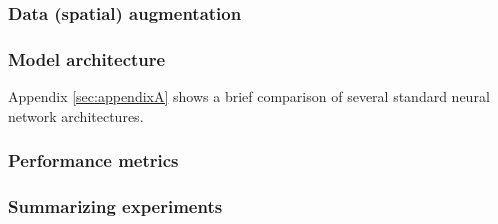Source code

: 


\subsubsection{Data (spatial) augmentation}



\subsubsection{Model architecture}



Appendix \ref*{sec:appendixA} shows a brief comparison of several standard neural network architectures.





\subsubsection{Performance metrics}




\subsubsection{Summarizing experiments}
_ _ _
● **Your task**:
Print the listing word for word, but omit the pictures.

● **The answer**:
Source code

: 


\subsubsection{Data (spatial) augmentation}



\subsubsection{Model architecture}



Appendix \ref*{sec:appendixA} shows a brief comparison of several standard neural network architectures.





\subsubsection{Performance metrics}




\subsubsection{Summarizing experiments}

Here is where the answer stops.